--- START ---
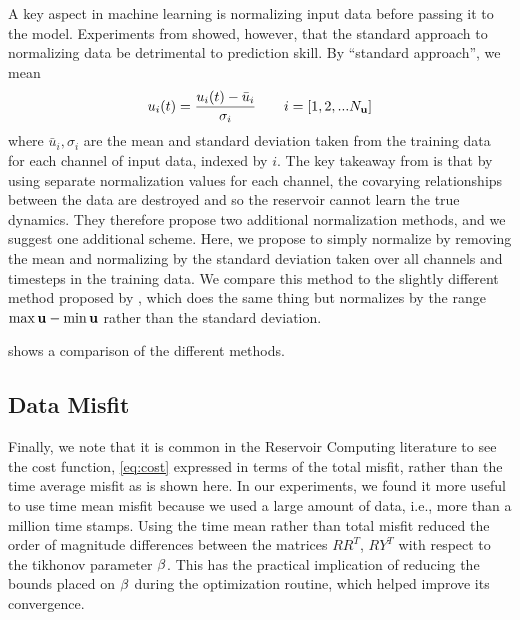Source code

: A key aspect in machine learning is normalizing input data before passing it to
the model.
Experiments from \citet{platt_systematic_2022} showed, however, that the
standard approach to normalizing data
be detrimental to prediction skill.
By ``standard  approach'', we mean
\begin{equation*}
    u_i(t) = \dfrac{u_i(t) - \bar{u}_i}{\sigma_i} \qquad i = [1, 2, ...
    N_{\mathbf{u}}]
\end{equation*} 
where $\bar{u}_i, \sigma_i$ are the mean and standard deviation taken from the
training data for each channel
of input data, indexed by $i$.
The key takeaway from \citet{platt_systematic_2022} is that by using separate
normalization values for each channel, the covarying relationships between the
data are destroyed and so the reservoir cannot learn the true dynamics.
They therefore propose two additional normalization methods, and we suggest one
additional scheme.
Here, we propose to simply normalize by removing the mean and normalizing by the
standard deviation taken over all channels and timesteps in the training data.
We compare this method to the slightly different method proposed by
\citet{platt_systematic_2022}, which does the same thing but normalizes by the
range $\max{\mathbf{u}} - \min{\mathbf{u}}$ rather than the standard
deviation.

 shows a comparison of the different methods.

\subsection{Data Misfit}
\label{subsec:data_misfit}

Finally, we note that it is common in the Reservoir Computing literature to see
the cost function, \cref{eq:cost} expressed in terms of the total misfit, rather
than the time average misfit as is shown here.
In our experiments, we found it more useful to use time mean misfit
because we used a large amount of data, i.e., more than a million time stamps.
Using the time mean rather than total misfit reduced the order of magnitude
differences between the matrices $RR^T$, $RY^T$ with respect to the tikhonov
parameter $\beta$.
This has the practical implication of reducing the bounds placed on $\beta$
during the optimization routine, which helped improve its convergence.





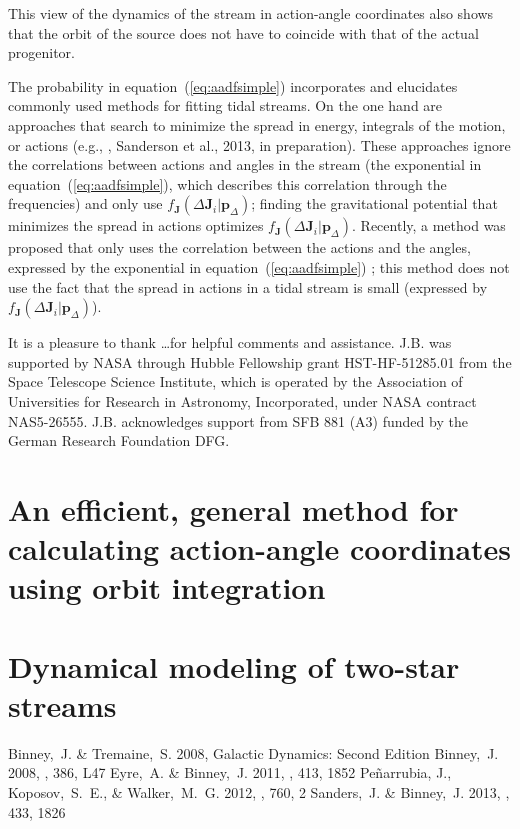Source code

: \documentclass[12pt,preprint]{aastex}
\newcommand{\etal}{et al.}
\newcommand{\eg}{e.g.}
\newcommand{\eqnname}{equation}
\renewcommand{\vec}[1]{\ensuremath{\mathbf{#1}}}
\newcommand{\vecj}{\ensuremath{\vec{J}}}
\newcommand{\paramsdiff}{\ensuremath{\vec{p}_\Delta}}
\begin{document}
This view of the dynamics of the stream in action-angle coordinates
also shows that the orbit of the source does not have to coincide with
that of the actual progenitor. 

The probability in \eqnname~(\ref{eq:aadfsimple}) incorporates and
elucidates commonly used methods for fitting tidal streams. On the one
hand are approaches that search to minimize the spread in energy,
integrals of the motion, or actions (\eg,
\citealt{Binney08a,Penarrubia12a}, Sanderson \etal, 2013, in
preparation). These approaches ignore the correlations between actions
and angles in the stream (the exponential in
\eqnname~(\ref{eq:aadfsimple}), which describes this correlation
through the frequencies) and only use $f_{\vecj}(\Delta
\vecj_i|\paramsdiff)$; finding the gravitational potential that
minimizes the spread in actions optimizes $f_{\vecj}(\Delta
\vecj_i|\paramsdiff)$. Recently, a method was proposed that only uses
the correlation between the actions and the angles, expressed by the
exponential in \eqnname~(\ref{eq:aadfsimple}) \citep{Sanders13a}; this
method does not use the fact that the spread in actions in a tidal
stream is small (expressed by $f_{\vecj}(\Delta
\vecj_i|\paramsdiff)$).



\acknowledgements It is a pleasure to thank \dots for helpful comments
and assistance. J.B. was supported by NASA through Hubble Fellowship
grant HST-HF-51285.01 from the Space Telescope Science Institute,
which is operated by the Association of Universities for Research in
Astronomy, Incorporated, under NASA contract NAS5-26555. J.B.
acknowledges support from SFB 881 (A3) funded by the German
Research Foundation DFG.


\appendix

\section{An efficient, general method for calculating action-angle coordinates using orbit integration}\label{sec:aa}


\section{Dynamical modeling of two-star streams}\label{sec:twostar}


\begin{thebibliography}{}

  Binney,~J. \& Tremaine,~S. 2008, Galactic Dynamics: Second Edition
  Binney,~J. 2008, \mnras, 386, L47
  Eyre,~A. \& Binney,~J. 2011, \mnras, 413, 1852
\bibitem[Pe{\~n}arrubia \etal(2012)]{Penarrubia12a}
  Pe{\~n}arrubia, J., Koposov,~S.~E., \& Walker,~M.~G. 2012, \apj, 760, 2
  Sanders,~J. \& Binney,~J. 2013, \mnras, 433, 1826
\end{thebibliography}
\end{document}
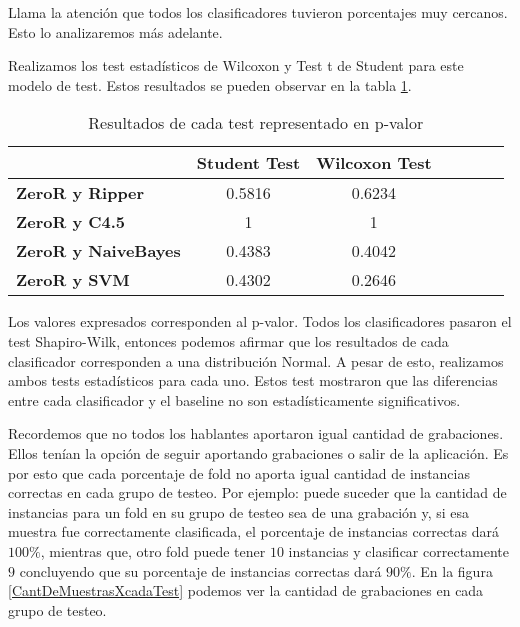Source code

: Llama la atención que todos los clasificadores tuvieron porcentajes muy cercanos. Esto lo analizaremos más adelante. 

Realizamos los test estadísticos de Wilcoxon y Test t de Student para este modelo de test. Estos resultados se pueden observar en la tabla  \ref{HPTDT_res_tests_wilcoxon_student}.

\begin{table}[H]
	\centering
	\begin{tabular}{|l|c|c|c|c|c|c|}
		\hline
		\textbf{}  & \textbf{Student Test} & \textbf{Wilcoxon Test} \\ \hline
		\textbf{ZeroR y Ripper}  & 0.5816 & 0.6234 \\ \hline
		\textbf{ZeroR y C4.5}  & 1 & 1 \\ \hline
		\textbf{ZeroR y NaiveBayes}  & 0.4383 & 0.4042 \\ \hline
		\textbf{ZeroR y SVM}  & 0.4302 & 0.2646 \\ \hline
	\end{tabular}
	\caption{Resultados de cada test representado en p-valor}
	\label{HPTDT_res_tests_wilcoxon_student}
\end{table}

Los valores expresados corresponden al p-valor. Todos los clasificadores pasaron el test Shapiro-Wilk, entonces podemos afirmar que los resultados de cada clasificador corresponden a una distribución Normal. A pesar de esto, realizamos ambos tests estadísticos para cada uno. Estos test mostraron que las diferencias entre cada clasificador y el baseline no son estadísticamente significativos.

Recordemos que no todos los hablantes aportaron igual cantidad de grabaciones. Ellos tenían la opción de seguir aportando grabaciones o salir de la aplicación. Es por esto que cada porcentaje de fold no aporta igual cantidad de instancias correctas en cada grupo de testeo. Por ejemplo: puede suceder que la cantidad de instancias para un fold en su grupo de testeo sea de una grabación y, si esa muestra fue correctamente clasificada, el porcentaje de instancias correctas dará $100\%$, mientras que, otro fold puede tener $10$ instancias y clasificar correctamente $9$ concluyendo que su porcentaje de instancias correctas dará $90\%$. En la figura \ref{CantDeMuestrasXcadaTest} podemos ver la cantidad de grabaciones en cada grupo de testeo. 

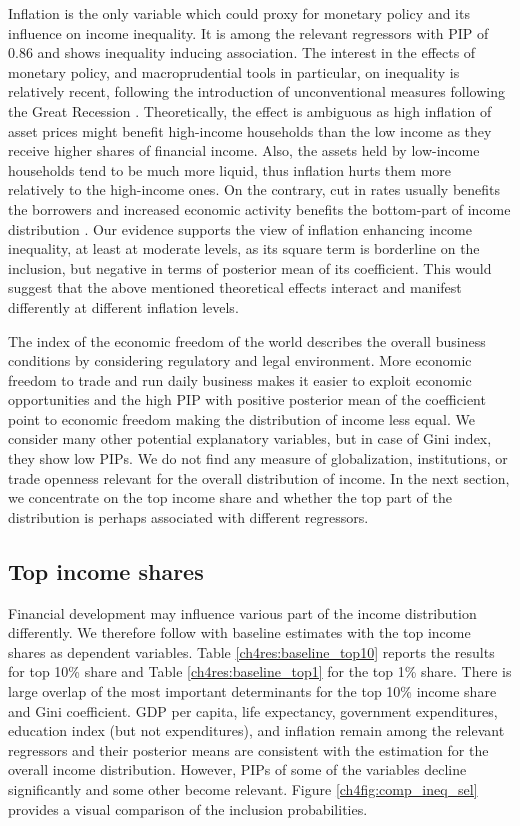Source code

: \documentclass[preprint, nonatbib, 10pt]{elsarticle}
\begin{document}
Inflation is the only variable which could proxy for monetary policy and its influence on income inequality. It is among the relevant regressors with \ac{PIP} of 0.86 and shows inequality inducing association. The interest in the effects of monetary policy, and macroprudential tools in particular, on inequality is relatively recent, following the introduction of unconventional measures following the Great Recession \parencite{frost2018macroprudential}. Theoretically, the effect is ambiguous as high inflation of asset prices might benefit high-income households than the low income as they receive higher shares of financial income. Also, the assets held by low-income households tend to be much more liquid, thus inflation hurts them more relatively to the high-income ones. On the contrary, cut in rates usually benefits the borrowers and increased economic activity benefits the bottom-part of income distribution \parencite{furceri2019robust}. Our evidence supports the view of inflation enhancing income inequality, at least at moderate levels, as its square term is borderline on the inclusion, but negative in terms of posterior mean of its coefficient. This would suggest that the above mentioned theoretical effects interact and manifest differently at different inflation levels.

The index of the economic freedom of the world describes the overall business conditions by considering regulatory and legal environment. More economic freedom to trade and run daily business makes it easier to exploit economic opportunities and the high \ac{PIP} with positive posterior mean of the coefficient point to economic freedom making the distribution of income less equal. We consider many other potential explanatory variables, but in case of Gini index, they show low \acp{PIP}. We do not find any measure of globalization, institutions, or trade openness relevant for the overall distribution of income. In the next section, we concentrate on the top income share and whether the top part of the distribution is perhaps associated with different regressors.

\subsection{Top income shares}
Financial development may influence various part of the income distribution differently. We therefore follow with baseline estimates with the top income shares as dependent variables. Table \ref{ch4res:baseline_top10} reports the results for top 10\% share and Table \ref{ch4res:baseline_top1} for the top 1\% share. There is large overlap of the most important determinants for the top 10\% income share and Gini coefficient. GDP per capita, life expectancy, government expenditures, education index (but not expenditures), and inflation remain among the relevant regressors and their posterior means are consistent with the estimation for the overall income distribution. However, \acp{PIP} of some of the variables decline significantly and some other become relevant. Figure \ref{ch4fig:comp_ineq_sel} provides a visual comparison of the inclusion probabilities.
\end{document}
--- END ---
* [Brief]
Each line above from the one with "which is operated" up to and including the one with "modeling of two-star" must be set down exactly, and no line outside that span may appear.

* [Exercise output]
which is operated by the Association of Universities for Research in
Astronomy, Incorporated, under NASA contract NAS5-26555. J.B.
acknowledges support from SFB 881 (A3) funded by the German
Research Foundation DFG.


\appendix

\section{An efficient, general method for calculating action-angle coordinates using orbit integration}\label{sec:aa}


\section{Dynamical modeling of two-star streams}\label{sec:twostar}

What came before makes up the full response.